Well, it isn't entirely necessary. You can take Hudson Terrace, cross 9W on Palisades Ave. and drop down to the Engle St/Piermont Rd/County Rd/back to Piermont Rd/Rte 340 combo. (I usually skip most of Engle st. by wending my way through Englewood East of Engle st. - it's nice to see how the rich live.) However, Piermont Rd/County Rd through Tenafly/Cresskill/etc. is fairly busy with no shoulder so, although the traffic is slower I'm not sure that it is much safer.

9W9Ws route to avoid the worst part of 9W is probably the safest, in terms of the lowest risk of accident. Although if someone does run you down from behind on 9W, it would be bad. I can only remember this happening to one guy, though, a few years ago (>5yrs, I think) who got run down and killed by a Korean lady. There used to be a ghost bike, haven't noticed it lately. Is it still there?


-------------


----------



## 9W9W (Apr 5, 2012)

D&MsDad said:


> Is it still there?


Yes, it is.


----------



## D&MsDad (Jul 17, 2007)

9W9W said:


> Yes, it is.


Yep, spotted it this weekend. When I take 9W I'm headed south on that part, so I'm rarely looking at the north-bound side of the road. I made a point of it Saturday, though.

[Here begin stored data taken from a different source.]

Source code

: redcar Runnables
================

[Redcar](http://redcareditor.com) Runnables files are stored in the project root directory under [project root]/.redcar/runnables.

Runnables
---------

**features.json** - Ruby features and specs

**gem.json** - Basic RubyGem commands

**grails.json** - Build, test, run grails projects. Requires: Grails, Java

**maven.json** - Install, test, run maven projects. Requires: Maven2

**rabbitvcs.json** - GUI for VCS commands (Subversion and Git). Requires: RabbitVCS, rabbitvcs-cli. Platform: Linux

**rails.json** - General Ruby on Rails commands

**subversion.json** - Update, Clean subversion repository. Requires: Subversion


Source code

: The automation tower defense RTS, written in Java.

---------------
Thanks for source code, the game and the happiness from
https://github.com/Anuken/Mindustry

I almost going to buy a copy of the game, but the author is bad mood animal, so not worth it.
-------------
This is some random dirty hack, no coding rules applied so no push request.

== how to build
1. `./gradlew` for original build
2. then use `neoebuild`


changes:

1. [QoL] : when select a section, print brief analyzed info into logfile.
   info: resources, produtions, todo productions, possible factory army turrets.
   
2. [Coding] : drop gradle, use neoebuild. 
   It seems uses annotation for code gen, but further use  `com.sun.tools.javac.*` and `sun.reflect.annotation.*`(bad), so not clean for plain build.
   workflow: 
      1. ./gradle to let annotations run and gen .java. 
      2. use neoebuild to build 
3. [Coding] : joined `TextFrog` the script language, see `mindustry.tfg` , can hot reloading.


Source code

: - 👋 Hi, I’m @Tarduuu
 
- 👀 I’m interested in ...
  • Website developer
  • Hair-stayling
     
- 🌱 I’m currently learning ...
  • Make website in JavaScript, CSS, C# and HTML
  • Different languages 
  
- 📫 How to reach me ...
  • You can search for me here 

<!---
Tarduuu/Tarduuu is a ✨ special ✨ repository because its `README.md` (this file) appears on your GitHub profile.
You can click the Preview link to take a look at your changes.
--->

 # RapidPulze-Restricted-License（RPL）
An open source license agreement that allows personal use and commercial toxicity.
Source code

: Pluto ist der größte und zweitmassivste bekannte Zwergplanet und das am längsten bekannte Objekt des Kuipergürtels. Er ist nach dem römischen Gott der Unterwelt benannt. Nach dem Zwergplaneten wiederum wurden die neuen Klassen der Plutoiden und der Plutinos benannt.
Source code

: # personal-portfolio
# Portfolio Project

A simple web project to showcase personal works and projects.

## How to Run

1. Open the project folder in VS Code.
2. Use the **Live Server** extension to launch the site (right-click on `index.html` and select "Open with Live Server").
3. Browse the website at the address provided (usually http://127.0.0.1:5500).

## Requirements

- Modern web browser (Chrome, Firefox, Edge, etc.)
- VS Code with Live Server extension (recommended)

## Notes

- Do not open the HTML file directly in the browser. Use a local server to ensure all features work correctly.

I was out early, so it wasn't too busy, though there were still a lot of riders. I didn't notice anyone acting sketchily, but then again IME the riders on 9W are pretty calm since 9W is long, straight with few intersections. I try to avoid it during "prime time", though, so maybe there is more going on when it is more crowded.


--------------


----------



## Trek_5200 (Apr 21, 2013)

This past Saturday was an odd day. Tons of rides out, but almost everyone was doing long distance in prep for NYC Gran Fondo or supporting friends who were. I was out for 9 hours and I've never seen so many cyclists on one day riding in a non-race setting.


----------



## D&MsDad (Jul 17, 2007)

Trek_5200 said:


> This past Saturday was an odd day. Tons of rides out, but almost everyone was doing long distance in prep for NYC Gran Fondo or supporting friends who were. I was out for 9 hours and I've never seen so many cyclists on one day riding in a non-race setting.


Also the weather forecast for Sunday was pretty dire, so maybe a lot of people got their rides in on Saturday anticipating that they wouldn't want to ride on Sunday.

-----------


----------



## daddyjakes (Aug 13, 2011)

Did anyone try Henry Hudson Drive(River Road) this past weekend? Some guys I know said there was a rockslide and significant debris on the road that had to be walked over.


----------



## Trek_5200 (Apr 21, 2013)

just about cleared. should be good by tonight. there is a gfny sunday through there.


----------



## daddyjakes (Aug 13, 2011)

It seems like after extended periods of rain that happens. I saw a pic and it didn't look as bad as the last one I recall. That one had rocks the size of small cars.


----------



## D&MsDad (Jul 17, 2007)

Trek_5200 said:


> there is a gfny sunday through there.


Ack, I forgot about that. I'll have to remember to avoid most of E. Rockland on Sunday. If my wife wants to ride the tandem, I guess I'll introduce her to E. Saddle River Rd. 

Or, go extra early and head north.



----------------


----------